Fantasmas… Los conozco
demasiado bien; me atormentan desde que tengo memoria, convirtiendo mi
existencia en un calvario insoportable. ¿Por qué me cuesta tanto aceptarme? La
gastada pregunta —la misma que me he planteado un millón de veces— vuelve a
recorrer mis pensamientos. «Tú me has mantenido cuerdo», reflexiono. «Sin ti me
habría suicidado hace años». Como de costumbre, hablo con ese porcentaje de mí
que soy incapaz de controlar; con el escritor que vigila mis actos a todas
horas con su malévola presencia. Aunque he intentado aniquilarlo, borrarlo de
mi vida como si nunca hubiese existido, está tan enraizado en mi personalidad
que me sería más fácil amputarme un brazo o una pierna que librarme de él. Siempre
he temido esa faceta retorcida, la misma que me impulsa a narrar lo que estoy
escribiendo; es demasiado lóbrega para admitirla con ecuanimidad. ¿Por qué no
puedo cambiar? Por mucho que luchara, aunque me fuera la vida en ello, siempre
seguiría siendo el mismo. El sueño —para bien o para mal— me estaba vetado. Jamás,
desde mi infancia temprana, fui capaz de conciliarlo con naturalidad. Las
pesadillas asaltarían mi conciencia en cuanto me sumergiera en el olvido.
Cuando recuerdo mis
fotografías —imágenes en blanco y negro, descoloridas y marchitas por el paso
del tiempo— un nudo me atenaza las entrañas. Mi propia imagen, pálida y
angulosa, terriblemente delgada, vestida de negro, parece la de un espectro. La
bilis amarga se agolpa en mi garganta: a nadie le gusta contemplar su propio
declive. Lo que más me sobrecoge, independientemente de mi lamentable estado
físico, es la mirada: vidriosa, fría, distante. Estaba totalmente colgado del
peyote en aquellos tiempos. ¿Cuánto podía pesar? ¿Cincuenta kilos? Esa es mi
especialidad: ser autodestructivo hasta límites insufribles. Es mi don y mi
maldición. Si no fuera por el lado tenebroso de mi personalidad, jamás habría
logrado escribir nada. Siempre he pensado que tiene que haber sangre en las
páginas; de lo contrario, todo esto es una pérdida de tiempo, una puta mierda. ¿Sangre?

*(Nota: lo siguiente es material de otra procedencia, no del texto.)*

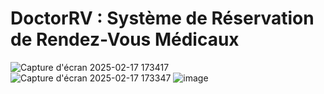 # DoctorRV : Système de Réservation de Rendez-Vous Médicaux
![Capture d'écran 2025-02-17 173417](https://github.com/user-attachments/assets/03ead280-16cb-4dcb-ba35-969090a12095)
![Capture d'écran 2025-02-17 173347](https://github.com/user-attachments/assets/9f54b163-10e2-4d8b-aa20-75af417f114e)
![image](https://github.com/user-attachments/assets/66a4b647-db67-4892-974d-ec8808d523a2)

No creas que lo que estoy contando es un papel. Conmigo no existen las medias
tintas: o te involucras sin tener en cuenta las consecuencias, o revientas como
un perro rabioso. Como he comprobado, muchos recurren a formar una familia,
abonarse al psiquiatra o engancharse a los antidepresivos para llenar el vacío.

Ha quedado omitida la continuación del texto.